Zócalo (Plaza) of Mexico City
- Pedro Antonio Gualdi, Italian, 7/22/1808 - 1/4/1857
- Born: Italy
- Work Locations: Mexico City, Mexico
- Active Years: 1838-1857
This painting on paper is of the main plaza in downtown Mexico City (El Zocalo) which includes the the Cathedral (left) and National Palace (right). As part of the Mexican-American War (1846-48), the United States General Winfield Scott and his troops marched into Mexico City on September 14, 1847 and occupied the Mexican capital, hoisting the U.S. flag over the National Palace, seen here. Despite its small size, this artwork depicts a major moment in history.

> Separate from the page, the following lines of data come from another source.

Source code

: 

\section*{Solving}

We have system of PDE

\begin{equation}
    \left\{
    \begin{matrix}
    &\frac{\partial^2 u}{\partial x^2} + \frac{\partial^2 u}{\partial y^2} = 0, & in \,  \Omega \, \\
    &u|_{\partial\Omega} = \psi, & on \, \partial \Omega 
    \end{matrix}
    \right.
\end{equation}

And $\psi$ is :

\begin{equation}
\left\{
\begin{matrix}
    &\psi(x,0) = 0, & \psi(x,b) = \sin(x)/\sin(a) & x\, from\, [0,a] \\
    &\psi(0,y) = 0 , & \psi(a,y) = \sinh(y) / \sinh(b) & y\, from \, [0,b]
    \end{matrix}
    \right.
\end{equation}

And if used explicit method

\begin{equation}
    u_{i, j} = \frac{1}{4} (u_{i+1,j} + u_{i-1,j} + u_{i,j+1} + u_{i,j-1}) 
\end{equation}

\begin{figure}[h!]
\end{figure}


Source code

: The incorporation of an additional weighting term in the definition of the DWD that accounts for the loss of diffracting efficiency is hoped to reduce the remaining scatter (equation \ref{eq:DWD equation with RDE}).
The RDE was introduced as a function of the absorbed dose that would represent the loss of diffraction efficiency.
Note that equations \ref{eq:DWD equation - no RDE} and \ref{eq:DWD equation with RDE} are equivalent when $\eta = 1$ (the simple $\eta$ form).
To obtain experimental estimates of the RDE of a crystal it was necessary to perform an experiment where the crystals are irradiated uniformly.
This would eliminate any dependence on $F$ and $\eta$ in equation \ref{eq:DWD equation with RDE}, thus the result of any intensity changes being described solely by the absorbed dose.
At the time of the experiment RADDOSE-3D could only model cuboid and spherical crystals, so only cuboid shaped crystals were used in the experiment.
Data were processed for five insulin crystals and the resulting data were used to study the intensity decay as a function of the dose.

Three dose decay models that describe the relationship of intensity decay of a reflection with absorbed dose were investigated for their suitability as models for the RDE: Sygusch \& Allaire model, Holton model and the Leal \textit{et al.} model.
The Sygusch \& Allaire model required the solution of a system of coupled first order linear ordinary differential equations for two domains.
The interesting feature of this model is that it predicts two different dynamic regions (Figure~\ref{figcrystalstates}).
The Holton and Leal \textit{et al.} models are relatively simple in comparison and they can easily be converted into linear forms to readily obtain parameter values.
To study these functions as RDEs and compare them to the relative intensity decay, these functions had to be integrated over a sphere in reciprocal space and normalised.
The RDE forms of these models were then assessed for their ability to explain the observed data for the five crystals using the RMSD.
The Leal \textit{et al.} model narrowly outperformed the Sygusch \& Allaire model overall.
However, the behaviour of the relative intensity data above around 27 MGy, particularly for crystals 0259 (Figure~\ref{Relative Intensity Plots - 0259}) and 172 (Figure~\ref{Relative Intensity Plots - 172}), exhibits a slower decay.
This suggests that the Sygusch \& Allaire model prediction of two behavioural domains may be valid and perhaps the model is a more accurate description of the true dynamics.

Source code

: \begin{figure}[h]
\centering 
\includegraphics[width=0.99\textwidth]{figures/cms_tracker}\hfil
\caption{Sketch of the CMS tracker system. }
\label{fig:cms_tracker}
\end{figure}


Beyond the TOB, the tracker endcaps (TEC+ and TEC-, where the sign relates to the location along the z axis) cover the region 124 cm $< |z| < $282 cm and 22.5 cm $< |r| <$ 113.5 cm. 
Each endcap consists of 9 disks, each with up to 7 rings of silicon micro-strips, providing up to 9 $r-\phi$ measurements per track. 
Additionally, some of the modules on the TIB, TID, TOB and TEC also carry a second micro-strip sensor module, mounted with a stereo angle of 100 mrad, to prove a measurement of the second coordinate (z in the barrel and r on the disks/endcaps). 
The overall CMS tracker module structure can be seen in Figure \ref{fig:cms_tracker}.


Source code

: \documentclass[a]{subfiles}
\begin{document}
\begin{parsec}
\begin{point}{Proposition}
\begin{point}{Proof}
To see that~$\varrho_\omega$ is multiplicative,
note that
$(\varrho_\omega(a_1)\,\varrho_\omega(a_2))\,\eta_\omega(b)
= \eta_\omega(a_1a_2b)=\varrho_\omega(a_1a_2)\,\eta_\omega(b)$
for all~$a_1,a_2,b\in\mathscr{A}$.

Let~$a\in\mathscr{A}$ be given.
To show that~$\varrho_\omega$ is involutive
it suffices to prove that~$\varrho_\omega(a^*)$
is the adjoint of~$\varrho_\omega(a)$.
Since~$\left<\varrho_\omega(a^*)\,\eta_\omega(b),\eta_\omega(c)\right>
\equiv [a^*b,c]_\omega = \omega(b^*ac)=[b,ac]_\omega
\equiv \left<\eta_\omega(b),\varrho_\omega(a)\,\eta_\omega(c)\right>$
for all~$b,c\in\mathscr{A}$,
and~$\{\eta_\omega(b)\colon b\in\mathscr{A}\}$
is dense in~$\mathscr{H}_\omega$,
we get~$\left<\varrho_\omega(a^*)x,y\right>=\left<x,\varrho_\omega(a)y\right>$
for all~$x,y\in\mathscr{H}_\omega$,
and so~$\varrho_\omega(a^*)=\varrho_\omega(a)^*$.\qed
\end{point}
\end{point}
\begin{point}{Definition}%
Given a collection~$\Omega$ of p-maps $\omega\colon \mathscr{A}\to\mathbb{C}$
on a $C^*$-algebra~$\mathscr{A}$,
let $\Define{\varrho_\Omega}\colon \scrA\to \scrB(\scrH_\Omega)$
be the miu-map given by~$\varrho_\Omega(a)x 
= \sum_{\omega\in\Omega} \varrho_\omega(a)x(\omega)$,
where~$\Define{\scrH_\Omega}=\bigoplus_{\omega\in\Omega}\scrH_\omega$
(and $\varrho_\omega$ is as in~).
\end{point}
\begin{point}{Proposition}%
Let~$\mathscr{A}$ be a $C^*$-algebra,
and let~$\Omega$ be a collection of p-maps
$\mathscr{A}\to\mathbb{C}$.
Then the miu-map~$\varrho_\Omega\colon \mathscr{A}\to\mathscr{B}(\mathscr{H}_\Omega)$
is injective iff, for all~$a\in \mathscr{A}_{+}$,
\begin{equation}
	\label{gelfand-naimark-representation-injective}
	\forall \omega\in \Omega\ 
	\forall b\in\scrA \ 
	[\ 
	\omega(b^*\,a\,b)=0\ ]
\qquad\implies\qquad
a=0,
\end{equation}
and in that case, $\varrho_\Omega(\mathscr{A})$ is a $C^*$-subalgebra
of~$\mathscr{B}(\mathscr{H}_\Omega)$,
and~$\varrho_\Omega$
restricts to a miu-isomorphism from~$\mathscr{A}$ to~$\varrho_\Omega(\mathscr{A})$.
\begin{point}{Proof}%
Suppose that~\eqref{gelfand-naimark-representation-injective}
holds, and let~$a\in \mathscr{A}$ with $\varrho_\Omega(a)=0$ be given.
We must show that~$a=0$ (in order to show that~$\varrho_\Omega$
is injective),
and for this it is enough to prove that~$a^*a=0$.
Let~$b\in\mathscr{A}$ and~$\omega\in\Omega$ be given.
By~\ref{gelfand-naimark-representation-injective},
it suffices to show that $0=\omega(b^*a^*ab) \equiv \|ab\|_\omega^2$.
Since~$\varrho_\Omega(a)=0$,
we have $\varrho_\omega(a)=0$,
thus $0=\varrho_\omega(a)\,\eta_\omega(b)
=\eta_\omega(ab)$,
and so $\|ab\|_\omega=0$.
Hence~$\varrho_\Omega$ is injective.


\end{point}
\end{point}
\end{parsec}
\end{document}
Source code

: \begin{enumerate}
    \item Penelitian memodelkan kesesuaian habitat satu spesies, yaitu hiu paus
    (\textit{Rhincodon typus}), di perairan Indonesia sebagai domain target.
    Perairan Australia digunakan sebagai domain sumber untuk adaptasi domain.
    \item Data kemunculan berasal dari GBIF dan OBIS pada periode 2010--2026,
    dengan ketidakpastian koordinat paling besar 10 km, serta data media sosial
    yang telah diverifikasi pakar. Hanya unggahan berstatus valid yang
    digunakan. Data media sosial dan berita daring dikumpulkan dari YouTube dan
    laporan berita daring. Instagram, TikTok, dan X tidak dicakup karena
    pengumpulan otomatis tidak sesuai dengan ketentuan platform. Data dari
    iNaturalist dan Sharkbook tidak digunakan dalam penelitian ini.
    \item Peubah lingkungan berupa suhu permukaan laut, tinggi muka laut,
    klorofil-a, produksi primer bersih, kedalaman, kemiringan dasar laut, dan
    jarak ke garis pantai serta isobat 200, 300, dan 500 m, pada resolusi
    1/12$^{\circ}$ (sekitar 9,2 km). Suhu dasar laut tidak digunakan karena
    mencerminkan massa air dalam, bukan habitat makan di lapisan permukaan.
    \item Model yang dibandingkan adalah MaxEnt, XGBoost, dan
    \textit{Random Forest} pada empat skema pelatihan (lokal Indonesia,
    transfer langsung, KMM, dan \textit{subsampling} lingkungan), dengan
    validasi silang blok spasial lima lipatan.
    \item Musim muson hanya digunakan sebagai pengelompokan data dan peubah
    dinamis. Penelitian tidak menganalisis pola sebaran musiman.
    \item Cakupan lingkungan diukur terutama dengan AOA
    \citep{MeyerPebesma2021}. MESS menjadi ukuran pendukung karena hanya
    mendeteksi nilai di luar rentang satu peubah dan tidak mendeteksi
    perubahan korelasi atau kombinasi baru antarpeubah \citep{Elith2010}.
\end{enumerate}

This unique painting was created by a New World artist with an equally interesting history. Pietro Antonio Gualdi was born in 1808 in Capri, Italy and studied drawing at the Art Academy of Modena and the Academia de Bellas Artes in Milan, where he went on to become a set painter at the La Scala opera house. In 1835 or 1836 Gualdi traveled to Mexico City as a set designer for the the opera company of the celebrated soprano Madame Albini. While in Mexico Gualdi branched out into printmaking producing a popular "Monuments of Mexico" subscription series beginning in 1839. During the U.S. occupation of Mexico City the ever entrepreneurial Gualdi created commemorative paintings and lithographs to sell to soldiers, seen here. Gualdi left Mexico for New Orleans in 1851 where he painted scenery and worked as an architectural illustrator, designing the classical mausoleum of the Mutual Benefit Society for the city's Italian immigrant population where he was buried upon his death in 1857.